I am chagrined, if not surprised, that rural upstate legislators are the primary obstacles to reform. Keeping watch over the largely downstate prison population has become a staple of the regional economy, a degradation to which we have become accustomed. Prison jobs sure beat Wal-Mart.

Fifteen miles down the road sits Attica State Prison, damned site of the 1971 riot in which 29 inmates and ten hostages were killed. Governor Rockefeller refused to come to Attica to negotiate for the release of those hostages. Sure, a bloodbath flooded D Yard, but hey, the dead were mostly rural working-class white guards and urban black prisoners. Probably not a one knew anything about abstract expressionism.

I don’t suppose Rocky’s sleep was ever troubled by nightmares of the families whose homes and small businesses he stole for his grotesque experiments in modernist urban renewal in Albany, or by the ghetto and shotgun-shack kids rotting away in his prisons for vending substances which the languid heirs of the ruling class consume with oligarchic immunity.

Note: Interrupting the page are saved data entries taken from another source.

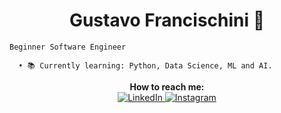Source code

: <h1 align="center"> Gustavo Francischini 🌱 </h1>

    Beginner Software Engineer
    
      • 📚 Currently learning: Python, Data Science, ML and AI.

<p align="center">
  <strong>How to reach me:</strong><br>
  <a href="https://www.linkedin.com/in/gustavo-francischini/">
    <img src="https://img.shields.io/badge/LinkedIn-0077B5?style=for-the-badge&logo=linkedin&logoColor=white" alt="LinkedIn">
  </a>
  <a href="https://www.instagram.com/gfrancischini_/">
    <img src="https://img.shields.io/badge/Instagram-E4405F?style=for-the-badge&logo=instagram&logoColor=white" alt="Instagram">
  </a>
</p>
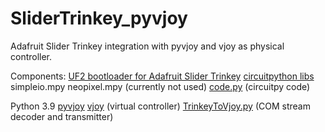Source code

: # SliderTrinkey_pyvjoy
Adafruit Slider Trinkey integration with pyvjoy and vjoy as physical controller.

Components:
[UF2 bootloader for Adafruit Slider Trinkey](https://circuitpython.org/board/adafruit_slide_trinkey_m0/)
[circuitpython libs](https://github.com/adafruit/Adafruit_CircuitPython_Bundle)
    simpleio.mpy
    neopixel.mpy (currently not used)
[code.py](CircuitPy/code.py) (circuitpy code)

Python 3.9
[pyvjoy](https://github.com/tidzo/pyvjoy)
[vjoy](https://sourceforge.net/projects/vjoystick/) (virtual controller)
[TrinkeyToVjoy.py](Win10_Py/TrinkeyToVjoy.py) (COM stream decoder and transmitter)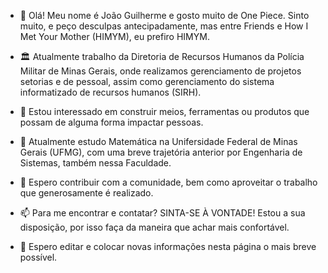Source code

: - 👋 Olá! Meu nome é João Guilherme e gosto muito de One Piece. Sinto muito, e peço desculpas antecipadamente, mas entre Friends e How I Met Your Mother (HIMYM), eu prefiro HIMYM.
- 🏛️ Atualmente trabalho da Diretoria de Recursos Humanos da Polícia Militar de Minas Gerais, onde realizamos gerenciamento de projetos setorias e de pessoal, assim como gerenciamento do sistema informatizado de recursos humanos (SIRH).
- 👀 Estou interessado em construir meios, ferramentas ou produtos que possam de alguma forma impactar pessoas.
- 🌱 Atualmente estudo Matemática na Unifersidade Federal de Minas Gerais (UFMG), com uma breve trajetória anterior por Engenharia de Sistemas, também nessa Faculdade.
- 💞️ Espero contribuir com a comunidade, bem como aproveitar o trabalho que generosamente é realizado. 
- 📫 Para me encontrar e contatar? SINTA-SE À VONTADE! Estou a sua disposição, por isso faça da maneira que achar mais confortável.

- 🔷 Espero editar e colocar novas informações nesta página o mais breve possível.
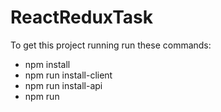# ReactReduxTask

To get this project running run these commands:

- npm install
- npm run install-client
- npm run install-api
- npm run
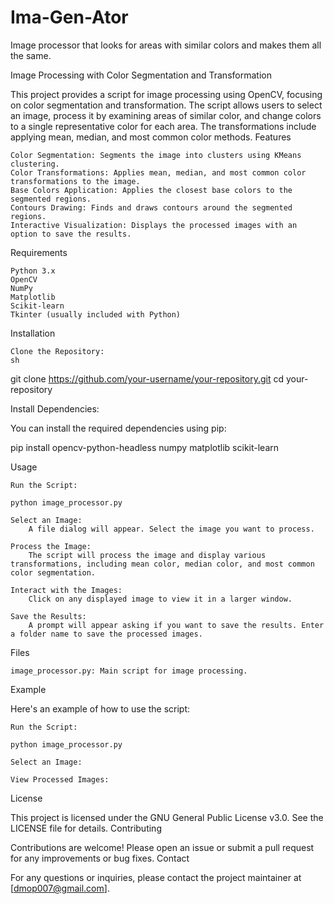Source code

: # Ima-Gen-Ator
Image processor that looks for areas with similar colors and makes them all the same.

Image Processing with Color Segmentation and Transformation

This project provides a script for image processing using OpenCV, focusing on color segmentation and transformation. The script allows users to select an image, process it by examining areas of similar color, and change colors to a single representative color for each area. The transformations include applying mean, median, and most common color methods.
Features

    Color Segmentation: Segments the image into clusters using KMeans clustering.
    Color Transformations: Applies mean, median, and most common color transformations to the image.
    Base Colors Application: Applies the closest base colors to the segmented regions.
    Contours Drawing: Finds and draws contours around the segmented regions.
    Interactive Visualization: Displays the processed images with an option to save the results.

Requirements

    Python 3.x
    OpenCV
    NumPy
    Matplotlib
    Scikit-learn
    Tkinter (usually included with Python)

Installation

    Clone the Repository:
    sh

git clone https://github.com/your-username/your-repository.git
cd your-repository

Install Dependencies:

You can install the required dependencies using pip:

pip install opencv-python-headless numpy matplotlib scikit-learn

Usage

    Run the Script:

    python image_processor.py

    Select an Image:
        A file dialog will appear. Select the image you want to process.

    Process the Image:
        The script will process the image and display various transformations, including mean color, median color, and most common color segmentation.

    Interact with the Images:
        Click on any displayed image to view it in a larger window.

    Save the Results:
        A prompt will appear asking if you want to save the results. Enter a folder name to save the processed images.

Files

    image_processor.py: Main script for image processing.

Example

Here's an example of how to use the script:

    Run the Script:

    python image_processor.py

    Select an Image:

    View Processed Images:

License

This project is licensed under the GNU General Public License v3.0. See the LICENSE file for details.
Contributing

Contributions are welcome! Please open an issue or submit a pull request for any improvements or bug fixes.
Contact

For any questions or inquiries, please contact the project maintainer at [dmop007@gmail.com].
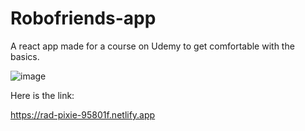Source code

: # Robofriends-app
A react app made for a course on Udemy to get comfortable with the basics.

![image](https://user-images.githubusercontent.com/59094550/233717386-11d28af5-5c59-42f4-9f9b-61afc21bc52c.png)


Here is the link:

https://rad-pixie-95801f.netlify.app
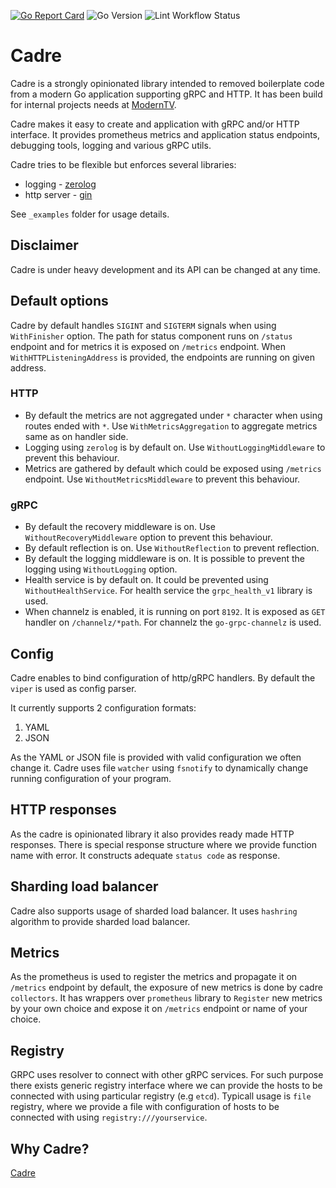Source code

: [![Go Report Card](https://goreportcard.com/badge/github.com/moderntv/cadre)](https://goreportcard.com/report/github.com/moderntv/cadre)
![Go Version](https://img.shields.io/github/go-mod/go-version/moderntv/cadre)
![Lint Workflow Status](https://github.com/moderntv/cadre/actions/workflows/golangci-lint.yml/badge.svg?branch=master)

# Cadre

Cadre is a strongly opinionated library intended to removed boilerplate code from a modern Go application supporting gRPC and HTTP. 
It has been build for internal projects needs at [ModernTV](https://www.moderntv.eu).

Cadre makes it easy to create and application with gRPC and/or HTTP interface. 
It provides prometheus metrics and application status endpoints, debugging tools, logging and various gRPC utils.

Cadre tries to be flexible but enforces several libraries:
* logging - [zerolog](https://github.com/rs/zerolog)
* http server - [gin](https://github.com/gin-gonic/gin)

See `_examples` folder for usage details.

## Disclaimer

Cadre is under heavy development and its API can be changed at any time.

## Default options

Cadre by default handles `SIGINT` and `SIGTERM` signals when using `WithFinisher` option. The path for status component runs on `/status` endpoint and for metrics it is exposed on `/metrics` endpoint.
When `WithHTTPListeningAddress` is provided, the endpoints are running on given address.

### HTTP

- By default the metrics are not aggregated under `*` character when using routes ended with `*`. Use `WithMetricsAggregation` to aggregate metrics same as on handler side.
- Logging using `zerolog` is by default on. Use `WithoutLoggingMiddleware` to prevent this behaviour.
- Metrics are gathered by default which could be exposed using `/metrics` endpoint. Use `WithoutMetricsMiddleware` to prevent this behaviour.

### gRPC

- By default the recovery middleware is on. Use `WithoutRecoveryMiddleware` option to prevent this behaviour.
- By default reflection is on. Use `WithoutReflection` to prevent reflection.
- By default the logging middleware is on. It is possible to prevent the logging using `WithoutLogging` option. 
- Health service is by default on. It could be prevented using `WithoutHealthService`. For health service the `grpc_health_v1` library is used.
- When channelz is enabled, it is running on port `8192`. It is exposed as `GET` handler on `/channelz/*path`. For channelz the `go-grpc-channelz` is used.
	
## Config

Cadre enables to bind configuration of http/gRPC handlers. By default the `viper` is used as config parser.

It currently supports 2 configuration formats:

1. YAML
2. JSON

As the YAML or JSON file is provided with valid configuration we often change it. Cadre uses file `watcher` using `fsnotify` to dynamically change running configuration of your program.

## HTTP responses

As the cadre is opinionated library it also provides ready made HTTP responses. There is special response structure where we provide function name with  error. It constructs adequate `status code` as response. 

## Sharding load balancer

Cadre also supports usage of sharded load balancer. It uses `hashring` algorithm to provide sharded load balancer. 

## Metrics

As the prometheus is used to register the metrics and propagate it on `/metrics` endpoint by default, the exposure of new metrics is done by cadre `collectors`. It has wrappers over `prometheus` library to `Register` new metrics by your own choice and expose it on `/metrics` endpoint or name of your choice.

## Registry

GRPC uses resolver to connect with other gRPC services. For such purpose there exists generic registry interface where we can provide the hosts to be connected with using particular registry (e.g `etcd`). Typicall usage is `file` registry, where we provide a file with configuration of hosts to be connected with using `registry:///yourservice`.

## Why Cadre?

[Cadre](https://www.wordnik.com/words/cadre)
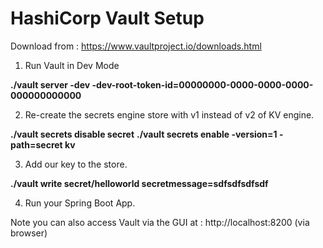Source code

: # HashiCorp Vault Setup

Download from : https://www.vaultproject.io/downloads.html 

1. Run Vault in Dev Mode

__./vault server -dev -dev-root-token-id=00000000-0000-0000-0000-000000000000__

2. Re-create the secrets engine store with v1 instead of v2 of KV engine.

__./vault secrets disable secret__
__./vault secrets enable -version=1 -path=secret kv__

3. Add our key to the store.

__./vault write secret/helloworld secretmessage=sdfsdfsdfsdf__

4. Run your Spring Boot App.

Note you can also access Vault via the GUI at :
http://localhost:8200 (via browser)

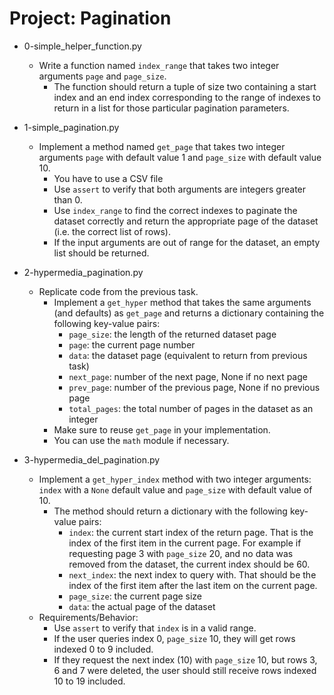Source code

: # Project: Pagination

*   0-simple_helper_function.py
    - Write a function named `index_range` that takes two integer arguments `page` and `page_size`.
      - The function should return a tuple of size two containing a start index and an end index corresponding to the range of indexes to return in a list for those particular pagination parameters.

*   1-simple_pagination.py
    - Implement a method named `get_page` that takes two integer arguments `page` with default value 1 and `page_size` with default value 10.
      - You have to use a CSV file
      - Use `assert` to verify that both arguments are integers greater than 0.
      - Use `index_range` to find the correct indexes to paginate the dataset correctly and return the appropriate page of the dataset (i.e. the correct list of rows).
      - If the input arguments are out of range for the dataset, an empty list should be returned.

*   2-hypermedia_pagination.py
    - Replicate code from the previous task.
      - Implement a `get_hyper` method that takes the same arguments (and defaults) as `get_page` and returns a dictionary containing the following key-value pairs:
        - `page_size`: the length of the returned dataset page
        - `page`: the current page number
        - `data`: the dataset page (equivalent to return from previous task)
        - `next_page`: number of the next page, None if no next page
        - `prev_page`: number of the previous page, None if no previous page
        - `total_pages`: the total number of pages in the dataset as an integer
      - Make sure to reuse `get_page` in your implementation.
      - You can use the `math` module if necessary.

*   3-hypermedia_del_pagination.py
    - Implement a `get_hyper_index` method with two integer arguments: `index` with a `None` default value and `page_size` with default value of 10.
      - The method should return a dictionary with the following key-value pairs:
        - `index`: the current start index of the return page. That is the index of the first item in the current page. For example if requesting page 3 with `page_size` 20, and no data was removed from the dataset, the current index should be 60.
        - `next_index`: the next index to query with. That should be the index of the first item after the last item on the current page.
        - `page_size`: the current page size
        - `data`: the actual page of the dataset
    - Requirements/Behavior:
      - Use `assert` to verify that `index` is in a valid range.
      - If the user queries index 0, `page_size` 10, they will get rows indexed 0 to 9 included.
      - If they request the next index (10) with `page_size` 10, but rows 3, 6 and 7 were deleted, the user should still receive rows indexed 10 to 19 included.
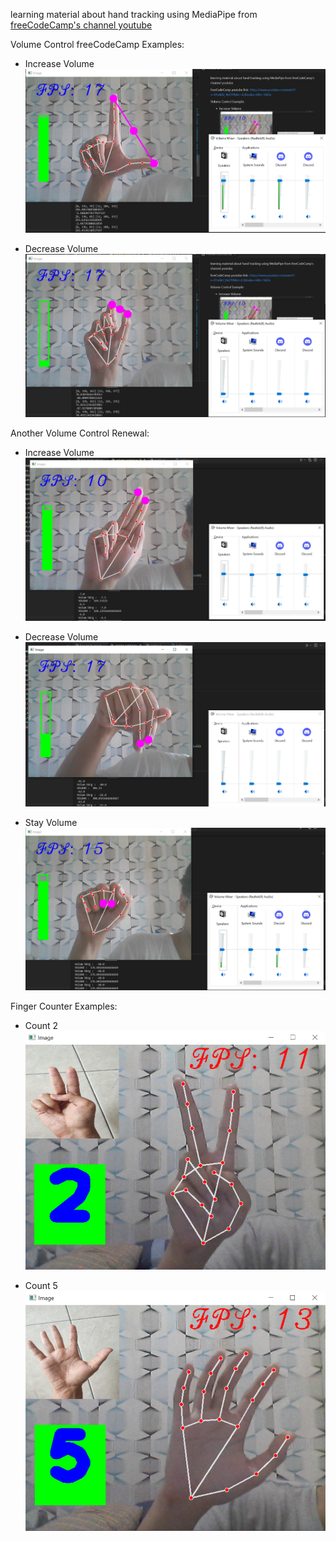 learning material about hand tracking using MediaPipe from [freeCodeCamp's channel youtube](https://www.youtube.com/watch?v=01sAkU_NvOY&list=LL&index=6&t=1663s)


Volume Control freeCodeCamp Examples: 

* Increase Volume
![Volume Control Increase Base](Img/volumIbase.png)

* Decrease Volume
![Volume Control Decrease Base](Img/volumDecBase.png)

Another Volume Control Renewal:

* Increase Volume
![volume Control Increase](Img/volumeControlIncrease.jpeg)

* Decrease Volume
![volume Control Decrase](Img/volumeControlDecrease.png)

* Stay Volume
![volume Control Stay](Img/volumeControlStay.png)


Finger Counter Examples:

* Count 2
![](Img/fingerCount2.png)

* Count 5
![](Img/fingerCount5.png)
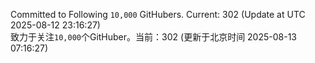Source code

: Committed to Following `10,000` GitHubers. Current: <!-- FOLLOWING_COUNT -->302<!-- FOLLOWING_COUNT --> (Update at UTC <!-- LAST_UPDATED -->2025-08-12 23:16:27<!-- LAST_UPDATED -->)<br>
致力于关注`10,000`个GitHuber。当前：<!-- FOLLOWING_COUNT -->302<!-- FOLLOWING_COUNT --> (更新于北京时间 <!-- LAST_UPDATED_CST -->2025-08-13 07:16:27<!-- LAST_UPDATED_CST -->)
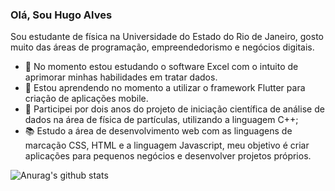 ### Olá, Sou Hugo Alves 

Sou estudante de física na Universidade do Estado do Rio de Janeiro, gosto muito das áreas de programação, empreendedorismo e negócios digitais.

- 🔭 No momento estou estudando o software Excel com o intuito de aprimorar minhas habilidades em tratar dados.
- 🌱 Estou aprendendo no momento a utilizar o framework Flutter para criação de aplicações mobile.
- :pencil: Participei por dois anos do projeto de iniciação científica de análise de dados na área de física de partículas, utilizando a linguagem C++;
- :books:  Estudo a área de desenvolvimento web com as linguagens de marcação CSS, HTML e a linguagem Javascript, meu objetivo é criar aplicações para pequenos negócios e desenvolver projetos próprios. 


![Anurag's github stats](https://github-readme-stats.vercel.app/api?username=Hugox96&theme=github_dark&_icons=true)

But God has a sense of humor. Rocky perished while—let’s see; we must be discreet, as the sole witness to his tumbling off this mortal coil is with us still—let us just say that he died while in the company of a 20-something- year-old female. The reliably fatuous New York Times courtier-journalist James “Scotty” Reston provided an unintentionally hilarious eulogy for the Butcher of Attica. Noting that Rocky expired “late on a Friday night” whilst laboring under “the consoling influences of art, beauty, and love,” Reston gushed, “He was a worker, a yearner, and a builder to the end.”

I’ll say!

The great Mary Harris “Mother” Jones, matriarch of “the fighting army of the working class” and opponent of war, capitalism, and women’s suffrage, once met with President William Howard Taft to plead for a pardon for labor radicals. (Imagine a modern president meeting congenially with a homegrown revolutionary.)

“Now, Mother,” President Taft said pleasantly, “the trouble lies here: if I put the pardoning power in your hands there would be no one left in the jails.”

“I’m not so sure of that,” Mother Jones replied. “A lot of those who are in would be out, but a lot of those who are out would be in.”

That’s Mother Mary: speaking words of wisdom. Let it be.